Exercise prompt
The material below holds the lines to copy: from the one with "the [QUIC Version" up to and including the one with "parse RSS feeds". Copy them exactly and skip the pictures.
»»
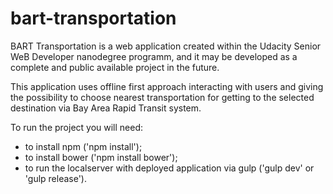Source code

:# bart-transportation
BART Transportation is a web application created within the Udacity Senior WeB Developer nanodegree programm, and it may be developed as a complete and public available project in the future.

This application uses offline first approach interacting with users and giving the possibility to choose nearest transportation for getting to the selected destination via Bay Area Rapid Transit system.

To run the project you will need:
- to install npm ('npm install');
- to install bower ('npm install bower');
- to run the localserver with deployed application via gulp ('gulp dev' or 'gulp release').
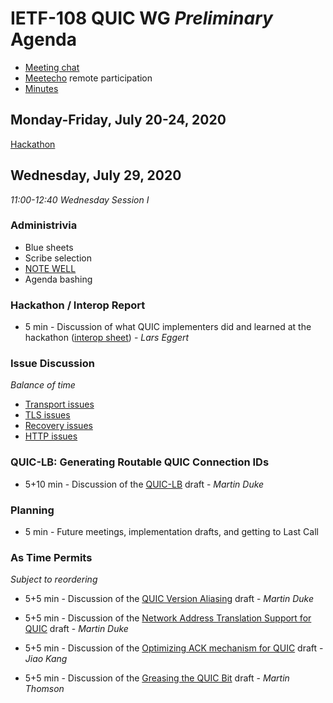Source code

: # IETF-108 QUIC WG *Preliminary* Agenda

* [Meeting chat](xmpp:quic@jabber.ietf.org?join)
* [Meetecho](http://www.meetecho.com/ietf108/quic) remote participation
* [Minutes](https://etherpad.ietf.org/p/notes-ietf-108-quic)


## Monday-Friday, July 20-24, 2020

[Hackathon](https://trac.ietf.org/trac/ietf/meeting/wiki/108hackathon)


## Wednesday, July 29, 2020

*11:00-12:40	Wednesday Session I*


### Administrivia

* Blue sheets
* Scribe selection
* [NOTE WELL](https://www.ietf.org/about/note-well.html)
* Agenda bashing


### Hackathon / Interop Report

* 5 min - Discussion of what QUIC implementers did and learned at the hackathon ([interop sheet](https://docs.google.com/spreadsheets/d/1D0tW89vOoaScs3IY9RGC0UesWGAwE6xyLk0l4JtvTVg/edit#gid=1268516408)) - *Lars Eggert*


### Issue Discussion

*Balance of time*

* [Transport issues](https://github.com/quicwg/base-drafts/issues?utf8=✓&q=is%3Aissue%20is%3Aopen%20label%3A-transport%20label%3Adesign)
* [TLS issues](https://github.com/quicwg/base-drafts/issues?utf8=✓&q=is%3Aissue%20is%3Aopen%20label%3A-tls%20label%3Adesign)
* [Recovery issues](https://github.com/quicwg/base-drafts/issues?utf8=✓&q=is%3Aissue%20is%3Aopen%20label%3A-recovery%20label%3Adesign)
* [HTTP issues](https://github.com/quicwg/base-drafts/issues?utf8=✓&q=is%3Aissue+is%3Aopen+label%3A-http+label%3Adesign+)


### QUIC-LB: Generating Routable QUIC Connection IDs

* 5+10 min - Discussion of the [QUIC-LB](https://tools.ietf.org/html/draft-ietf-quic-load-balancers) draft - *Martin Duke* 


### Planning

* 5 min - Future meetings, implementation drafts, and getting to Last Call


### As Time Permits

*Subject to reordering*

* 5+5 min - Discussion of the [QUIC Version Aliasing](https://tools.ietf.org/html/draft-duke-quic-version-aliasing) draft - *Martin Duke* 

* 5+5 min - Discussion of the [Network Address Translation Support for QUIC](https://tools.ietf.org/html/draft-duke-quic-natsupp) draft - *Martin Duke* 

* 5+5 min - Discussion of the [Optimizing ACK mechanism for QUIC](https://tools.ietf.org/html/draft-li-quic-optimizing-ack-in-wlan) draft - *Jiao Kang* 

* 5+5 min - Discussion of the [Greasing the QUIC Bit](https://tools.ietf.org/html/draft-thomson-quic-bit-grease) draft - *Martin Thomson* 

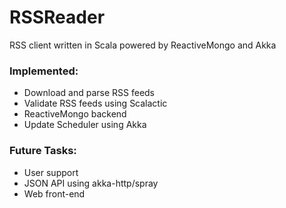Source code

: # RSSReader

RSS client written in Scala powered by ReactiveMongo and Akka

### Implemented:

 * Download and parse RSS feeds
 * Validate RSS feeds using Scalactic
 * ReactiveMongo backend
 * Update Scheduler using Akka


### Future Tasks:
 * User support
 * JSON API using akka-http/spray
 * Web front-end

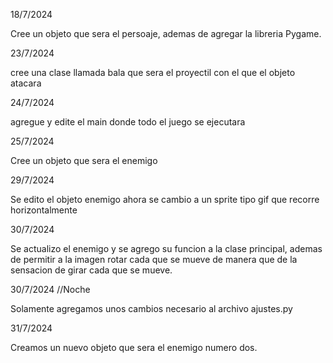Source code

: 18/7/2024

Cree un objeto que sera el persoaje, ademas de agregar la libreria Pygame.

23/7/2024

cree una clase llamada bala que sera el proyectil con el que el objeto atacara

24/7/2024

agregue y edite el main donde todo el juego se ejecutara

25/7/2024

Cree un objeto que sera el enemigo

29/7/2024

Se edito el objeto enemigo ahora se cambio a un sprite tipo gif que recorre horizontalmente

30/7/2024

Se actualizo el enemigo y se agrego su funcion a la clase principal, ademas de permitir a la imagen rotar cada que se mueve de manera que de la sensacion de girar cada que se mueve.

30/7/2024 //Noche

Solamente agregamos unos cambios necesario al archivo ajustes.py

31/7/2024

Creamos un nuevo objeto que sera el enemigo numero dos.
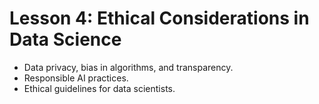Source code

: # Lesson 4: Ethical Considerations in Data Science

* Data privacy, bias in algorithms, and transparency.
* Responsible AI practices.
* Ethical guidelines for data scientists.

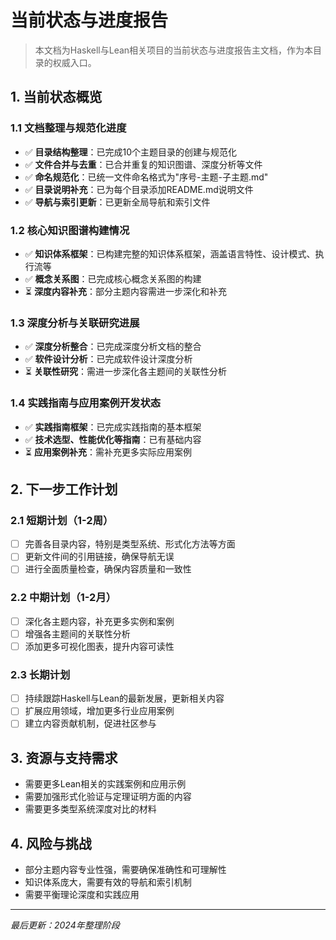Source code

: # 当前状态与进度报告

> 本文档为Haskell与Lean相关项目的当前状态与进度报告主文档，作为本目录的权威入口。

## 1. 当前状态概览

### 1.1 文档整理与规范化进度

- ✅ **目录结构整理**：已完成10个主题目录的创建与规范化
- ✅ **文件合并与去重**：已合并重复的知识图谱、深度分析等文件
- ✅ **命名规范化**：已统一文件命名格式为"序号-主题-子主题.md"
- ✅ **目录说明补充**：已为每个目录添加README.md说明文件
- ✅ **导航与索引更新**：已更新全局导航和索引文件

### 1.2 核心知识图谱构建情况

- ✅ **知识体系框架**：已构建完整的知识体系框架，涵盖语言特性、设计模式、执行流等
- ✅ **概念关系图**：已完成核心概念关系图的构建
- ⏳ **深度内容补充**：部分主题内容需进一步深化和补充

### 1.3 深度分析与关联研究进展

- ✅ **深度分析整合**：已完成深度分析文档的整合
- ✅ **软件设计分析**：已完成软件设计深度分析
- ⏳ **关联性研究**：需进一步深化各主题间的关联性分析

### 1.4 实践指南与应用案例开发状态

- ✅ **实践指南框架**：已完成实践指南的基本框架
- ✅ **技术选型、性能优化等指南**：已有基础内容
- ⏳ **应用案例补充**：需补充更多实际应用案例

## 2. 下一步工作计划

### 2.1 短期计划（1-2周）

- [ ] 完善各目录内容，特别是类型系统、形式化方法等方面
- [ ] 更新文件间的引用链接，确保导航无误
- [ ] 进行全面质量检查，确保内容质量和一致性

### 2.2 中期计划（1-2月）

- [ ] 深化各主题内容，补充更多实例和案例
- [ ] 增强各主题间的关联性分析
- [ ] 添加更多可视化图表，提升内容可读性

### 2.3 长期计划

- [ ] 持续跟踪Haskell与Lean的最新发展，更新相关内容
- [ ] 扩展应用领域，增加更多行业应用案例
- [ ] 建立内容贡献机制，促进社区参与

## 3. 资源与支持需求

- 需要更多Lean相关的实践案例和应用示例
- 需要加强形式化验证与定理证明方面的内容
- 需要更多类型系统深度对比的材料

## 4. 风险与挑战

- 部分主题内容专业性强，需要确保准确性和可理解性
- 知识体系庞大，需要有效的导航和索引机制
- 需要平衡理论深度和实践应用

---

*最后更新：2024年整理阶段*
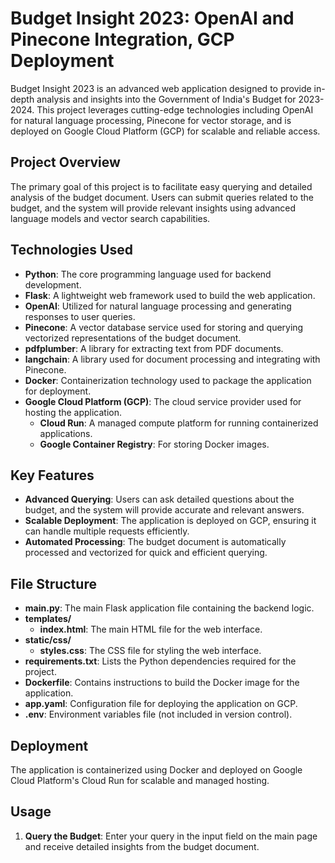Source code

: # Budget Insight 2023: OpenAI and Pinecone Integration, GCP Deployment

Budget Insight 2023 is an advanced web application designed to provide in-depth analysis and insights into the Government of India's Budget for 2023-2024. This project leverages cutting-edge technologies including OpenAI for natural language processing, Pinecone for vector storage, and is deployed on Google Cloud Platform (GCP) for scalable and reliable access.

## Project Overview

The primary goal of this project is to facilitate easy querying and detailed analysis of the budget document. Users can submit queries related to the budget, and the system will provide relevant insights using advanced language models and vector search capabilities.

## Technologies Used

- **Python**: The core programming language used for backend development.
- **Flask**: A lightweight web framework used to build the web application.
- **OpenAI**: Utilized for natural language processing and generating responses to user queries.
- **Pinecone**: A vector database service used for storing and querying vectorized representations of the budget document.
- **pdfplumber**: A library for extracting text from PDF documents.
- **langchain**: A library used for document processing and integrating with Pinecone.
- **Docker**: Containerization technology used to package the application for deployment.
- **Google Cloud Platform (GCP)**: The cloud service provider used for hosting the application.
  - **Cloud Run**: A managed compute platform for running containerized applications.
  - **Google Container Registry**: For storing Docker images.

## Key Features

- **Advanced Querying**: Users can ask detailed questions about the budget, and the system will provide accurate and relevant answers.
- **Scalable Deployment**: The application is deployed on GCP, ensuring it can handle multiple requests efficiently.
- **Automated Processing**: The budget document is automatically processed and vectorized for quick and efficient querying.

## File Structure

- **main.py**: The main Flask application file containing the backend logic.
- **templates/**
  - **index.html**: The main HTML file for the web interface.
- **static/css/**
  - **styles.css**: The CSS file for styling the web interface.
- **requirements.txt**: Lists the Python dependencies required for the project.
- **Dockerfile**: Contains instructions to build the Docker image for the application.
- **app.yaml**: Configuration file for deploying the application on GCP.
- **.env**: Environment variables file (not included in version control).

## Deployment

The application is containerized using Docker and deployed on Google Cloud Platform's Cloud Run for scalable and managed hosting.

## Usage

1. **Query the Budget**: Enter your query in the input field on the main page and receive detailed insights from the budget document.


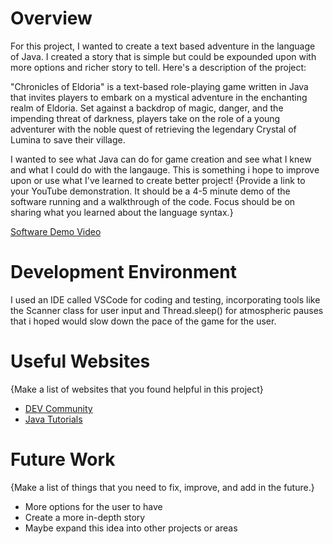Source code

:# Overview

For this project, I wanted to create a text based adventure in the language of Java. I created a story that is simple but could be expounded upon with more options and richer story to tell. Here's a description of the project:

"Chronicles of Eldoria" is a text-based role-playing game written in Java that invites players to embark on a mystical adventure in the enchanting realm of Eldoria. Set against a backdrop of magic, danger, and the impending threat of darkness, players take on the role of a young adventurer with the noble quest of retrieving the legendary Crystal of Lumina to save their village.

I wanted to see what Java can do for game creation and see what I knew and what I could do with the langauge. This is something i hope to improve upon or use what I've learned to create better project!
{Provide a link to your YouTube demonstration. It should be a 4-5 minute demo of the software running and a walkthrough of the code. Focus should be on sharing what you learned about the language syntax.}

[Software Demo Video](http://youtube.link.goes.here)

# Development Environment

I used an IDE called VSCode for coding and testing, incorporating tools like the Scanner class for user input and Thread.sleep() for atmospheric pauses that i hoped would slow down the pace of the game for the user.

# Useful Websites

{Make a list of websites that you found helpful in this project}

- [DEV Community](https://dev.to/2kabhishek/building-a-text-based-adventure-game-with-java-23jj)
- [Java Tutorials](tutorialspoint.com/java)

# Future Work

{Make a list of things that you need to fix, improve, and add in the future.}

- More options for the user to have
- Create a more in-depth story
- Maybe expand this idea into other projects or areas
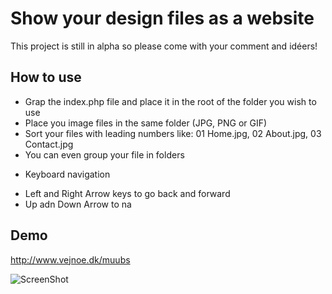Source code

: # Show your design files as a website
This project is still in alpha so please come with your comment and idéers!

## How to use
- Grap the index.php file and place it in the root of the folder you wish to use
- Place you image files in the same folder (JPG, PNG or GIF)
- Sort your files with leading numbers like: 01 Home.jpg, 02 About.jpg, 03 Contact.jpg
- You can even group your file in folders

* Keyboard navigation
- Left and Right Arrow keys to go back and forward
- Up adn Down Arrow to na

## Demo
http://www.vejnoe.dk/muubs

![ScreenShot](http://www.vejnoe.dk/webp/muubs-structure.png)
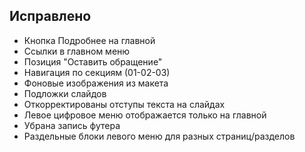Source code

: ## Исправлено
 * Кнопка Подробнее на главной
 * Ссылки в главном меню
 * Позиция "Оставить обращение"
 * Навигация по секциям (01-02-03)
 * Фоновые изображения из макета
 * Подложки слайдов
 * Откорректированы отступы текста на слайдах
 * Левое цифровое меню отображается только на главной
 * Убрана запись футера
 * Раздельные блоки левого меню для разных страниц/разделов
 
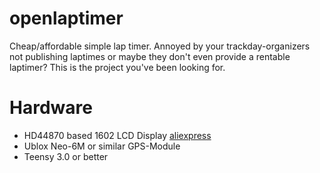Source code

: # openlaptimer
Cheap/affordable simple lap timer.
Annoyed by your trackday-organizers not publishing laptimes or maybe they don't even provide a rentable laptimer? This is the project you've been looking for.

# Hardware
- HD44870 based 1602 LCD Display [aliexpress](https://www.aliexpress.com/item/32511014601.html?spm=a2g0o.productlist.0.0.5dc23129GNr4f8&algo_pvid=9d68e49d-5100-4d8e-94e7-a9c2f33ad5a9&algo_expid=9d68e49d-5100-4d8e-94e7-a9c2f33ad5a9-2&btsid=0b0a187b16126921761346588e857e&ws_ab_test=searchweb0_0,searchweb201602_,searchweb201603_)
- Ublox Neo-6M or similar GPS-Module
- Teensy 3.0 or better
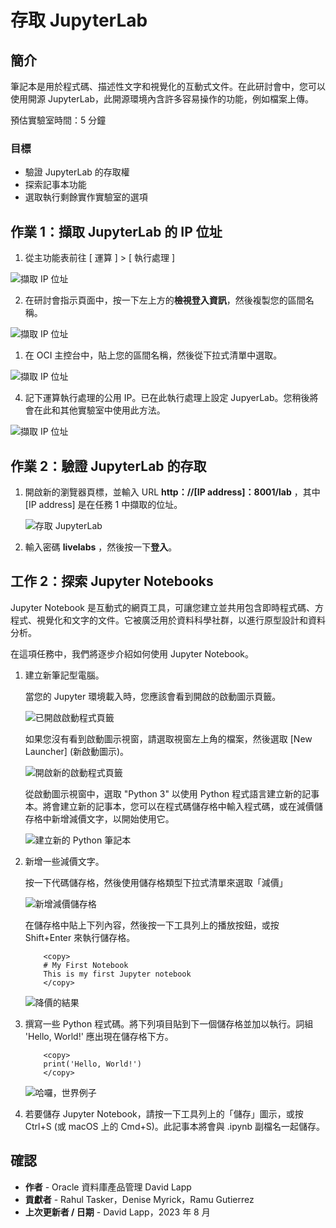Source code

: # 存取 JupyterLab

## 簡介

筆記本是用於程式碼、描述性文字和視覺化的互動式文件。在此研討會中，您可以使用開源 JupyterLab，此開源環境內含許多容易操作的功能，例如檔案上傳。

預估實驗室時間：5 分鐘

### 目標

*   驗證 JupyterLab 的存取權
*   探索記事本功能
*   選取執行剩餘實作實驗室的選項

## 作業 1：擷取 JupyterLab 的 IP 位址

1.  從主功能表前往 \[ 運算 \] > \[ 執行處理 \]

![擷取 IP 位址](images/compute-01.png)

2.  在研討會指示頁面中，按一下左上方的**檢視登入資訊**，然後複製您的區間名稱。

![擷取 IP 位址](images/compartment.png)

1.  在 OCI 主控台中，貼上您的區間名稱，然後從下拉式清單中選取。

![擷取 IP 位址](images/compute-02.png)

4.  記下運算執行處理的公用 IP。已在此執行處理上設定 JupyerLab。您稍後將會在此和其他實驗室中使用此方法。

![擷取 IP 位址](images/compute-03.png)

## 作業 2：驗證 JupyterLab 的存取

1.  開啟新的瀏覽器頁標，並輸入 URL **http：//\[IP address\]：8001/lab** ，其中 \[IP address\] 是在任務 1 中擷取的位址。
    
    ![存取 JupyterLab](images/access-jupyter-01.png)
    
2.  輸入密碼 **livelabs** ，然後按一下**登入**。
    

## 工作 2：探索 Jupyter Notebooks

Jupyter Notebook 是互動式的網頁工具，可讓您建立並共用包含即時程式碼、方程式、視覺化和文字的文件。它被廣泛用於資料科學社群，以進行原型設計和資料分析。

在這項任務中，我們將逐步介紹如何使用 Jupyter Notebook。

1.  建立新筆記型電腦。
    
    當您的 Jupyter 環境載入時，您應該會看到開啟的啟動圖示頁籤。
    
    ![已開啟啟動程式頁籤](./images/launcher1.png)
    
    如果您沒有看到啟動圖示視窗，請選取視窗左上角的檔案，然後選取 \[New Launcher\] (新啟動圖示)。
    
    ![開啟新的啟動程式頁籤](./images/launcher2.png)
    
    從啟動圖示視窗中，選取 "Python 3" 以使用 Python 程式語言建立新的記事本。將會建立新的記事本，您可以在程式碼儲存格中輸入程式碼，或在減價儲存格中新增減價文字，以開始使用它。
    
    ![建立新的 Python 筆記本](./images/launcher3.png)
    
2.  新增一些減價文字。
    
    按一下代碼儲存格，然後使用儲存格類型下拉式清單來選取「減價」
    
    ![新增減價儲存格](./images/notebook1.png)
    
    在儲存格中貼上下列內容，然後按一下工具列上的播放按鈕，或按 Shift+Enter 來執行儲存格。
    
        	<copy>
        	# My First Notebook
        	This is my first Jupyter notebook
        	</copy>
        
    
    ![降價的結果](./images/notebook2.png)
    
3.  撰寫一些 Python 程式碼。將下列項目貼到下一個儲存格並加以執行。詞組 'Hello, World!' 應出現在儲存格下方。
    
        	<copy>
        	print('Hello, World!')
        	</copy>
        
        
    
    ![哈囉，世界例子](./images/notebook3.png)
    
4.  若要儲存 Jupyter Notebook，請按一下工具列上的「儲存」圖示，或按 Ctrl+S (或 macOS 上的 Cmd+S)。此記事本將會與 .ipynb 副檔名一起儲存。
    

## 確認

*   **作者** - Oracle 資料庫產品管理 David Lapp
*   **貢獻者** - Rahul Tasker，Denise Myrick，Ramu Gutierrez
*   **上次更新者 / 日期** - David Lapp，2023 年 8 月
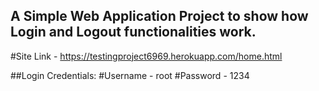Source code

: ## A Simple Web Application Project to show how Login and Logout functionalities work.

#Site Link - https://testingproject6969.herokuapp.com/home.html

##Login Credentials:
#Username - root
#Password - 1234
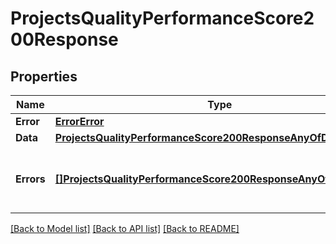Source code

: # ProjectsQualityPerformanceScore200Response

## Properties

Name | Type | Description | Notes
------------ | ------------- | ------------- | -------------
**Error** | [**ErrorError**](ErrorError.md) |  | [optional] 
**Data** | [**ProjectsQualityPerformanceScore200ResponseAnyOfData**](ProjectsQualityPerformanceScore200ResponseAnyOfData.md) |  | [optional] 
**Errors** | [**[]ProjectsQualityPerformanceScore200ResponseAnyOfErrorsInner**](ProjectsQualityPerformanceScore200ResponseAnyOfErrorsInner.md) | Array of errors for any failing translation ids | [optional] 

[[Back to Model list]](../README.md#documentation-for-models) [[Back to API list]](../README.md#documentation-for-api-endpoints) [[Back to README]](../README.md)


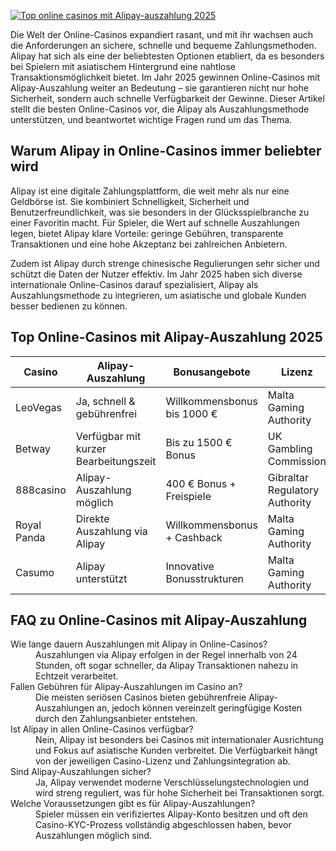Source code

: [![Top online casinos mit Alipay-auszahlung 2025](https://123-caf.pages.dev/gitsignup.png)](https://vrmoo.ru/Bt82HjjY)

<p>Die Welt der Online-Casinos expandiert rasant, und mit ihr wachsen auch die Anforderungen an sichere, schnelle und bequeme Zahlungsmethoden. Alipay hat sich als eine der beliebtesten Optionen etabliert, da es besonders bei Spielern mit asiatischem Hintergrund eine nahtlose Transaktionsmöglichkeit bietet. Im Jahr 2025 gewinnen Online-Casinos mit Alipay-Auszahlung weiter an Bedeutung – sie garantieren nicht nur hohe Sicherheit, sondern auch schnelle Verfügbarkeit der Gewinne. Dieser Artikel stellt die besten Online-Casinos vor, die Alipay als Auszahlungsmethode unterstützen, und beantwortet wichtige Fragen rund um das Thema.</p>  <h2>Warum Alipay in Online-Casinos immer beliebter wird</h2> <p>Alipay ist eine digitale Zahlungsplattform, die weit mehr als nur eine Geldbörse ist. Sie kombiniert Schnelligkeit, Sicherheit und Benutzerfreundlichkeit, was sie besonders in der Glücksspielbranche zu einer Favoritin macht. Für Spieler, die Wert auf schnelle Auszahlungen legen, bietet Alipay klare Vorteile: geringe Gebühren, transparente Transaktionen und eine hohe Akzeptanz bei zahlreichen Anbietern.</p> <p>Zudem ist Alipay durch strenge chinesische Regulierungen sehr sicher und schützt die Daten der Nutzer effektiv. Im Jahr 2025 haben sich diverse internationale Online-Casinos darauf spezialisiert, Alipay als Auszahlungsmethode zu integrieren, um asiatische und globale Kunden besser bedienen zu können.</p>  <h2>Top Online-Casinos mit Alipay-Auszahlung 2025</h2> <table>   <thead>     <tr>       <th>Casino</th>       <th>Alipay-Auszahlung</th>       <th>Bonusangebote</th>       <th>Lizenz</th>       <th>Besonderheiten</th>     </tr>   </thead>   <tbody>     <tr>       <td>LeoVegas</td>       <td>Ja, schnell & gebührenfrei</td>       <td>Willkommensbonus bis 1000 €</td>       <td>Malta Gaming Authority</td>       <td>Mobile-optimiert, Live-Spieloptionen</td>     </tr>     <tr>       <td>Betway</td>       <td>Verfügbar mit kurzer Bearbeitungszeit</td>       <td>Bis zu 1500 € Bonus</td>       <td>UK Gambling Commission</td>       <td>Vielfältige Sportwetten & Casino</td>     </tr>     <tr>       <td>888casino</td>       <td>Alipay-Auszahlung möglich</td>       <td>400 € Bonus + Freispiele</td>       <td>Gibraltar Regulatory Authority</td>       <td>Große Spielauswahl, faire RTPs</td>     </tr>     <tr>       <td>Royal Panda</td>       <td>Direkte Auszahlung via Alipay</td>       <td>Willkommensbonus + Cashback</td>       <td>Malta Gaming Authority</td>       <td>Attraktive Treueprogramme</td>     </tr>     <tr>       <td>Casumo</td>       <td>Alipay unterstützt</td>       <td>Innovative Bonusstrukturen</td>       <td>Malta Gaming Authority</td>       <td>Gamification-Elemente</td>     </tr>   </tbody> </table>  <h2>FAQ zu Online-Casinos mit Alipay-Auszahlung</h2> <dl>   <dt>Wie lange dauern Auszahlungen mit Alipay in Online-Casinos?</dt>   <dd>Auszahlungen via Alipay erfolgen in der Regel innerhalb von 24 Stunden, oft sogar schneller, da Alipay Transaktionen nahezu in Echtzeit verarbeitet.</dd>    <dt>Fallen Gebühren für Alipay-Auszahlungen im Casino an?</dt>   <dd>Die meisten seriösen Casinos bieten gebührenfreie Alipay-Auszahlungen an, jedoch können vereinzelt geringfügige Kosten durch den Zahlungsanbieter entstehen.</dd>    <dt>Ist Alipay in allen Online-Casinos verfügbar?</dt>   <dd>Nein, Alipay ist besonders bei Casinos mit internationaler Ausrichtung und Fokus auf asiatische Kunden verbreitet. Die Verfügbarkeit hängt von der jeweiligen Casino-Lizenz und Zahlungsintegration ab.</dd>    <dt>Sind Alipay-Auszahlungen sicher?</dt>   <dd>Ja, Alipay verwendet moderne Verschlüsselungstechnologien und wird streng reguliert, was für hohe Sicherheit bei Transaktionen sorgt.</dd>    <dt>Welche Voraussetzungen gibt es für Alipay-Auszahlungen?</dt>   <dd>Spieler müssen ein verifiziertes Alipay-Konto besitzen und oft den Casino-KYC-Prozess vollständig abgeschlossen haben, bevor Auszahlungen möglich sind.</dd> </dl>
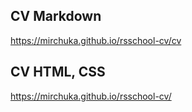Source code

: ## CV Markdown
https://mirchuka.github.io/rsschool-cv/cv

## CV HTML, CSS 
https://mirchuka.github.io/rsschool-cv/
««
Exercise output
* 5+5 min - Discussion of the [QUIC Version Aliasing](https://tools.ietf.org/html/draft-duke-quic-version-aliasing) draft - *Martin Duke* 

* 5+5 min - Discussion of the [Network Address Translation Support for QUIC](https://tools.ietf.org/html/draft-duke-quic-natsupp) draft - *Martin Duke* 

* 5+5 min - Discussion of the [Optimizing ACK mechanism for QUIC](https://tools.ietf.org/html/draft-li-quic-optimizing-ack-in-wlan) draft - *Jiao Kang* 

* 5+5 min - Discussion of the [Greasing the QUIC Bit](https://tools.ietf.org/html/draft-thomson-quic-bit-grease) draft - *Martin Thomson* 

Source code

: # RSSReader

RSS client written in Scala powered by ReactiveMongo and Akka

### Implemented:

 * Download and parse RSS feeds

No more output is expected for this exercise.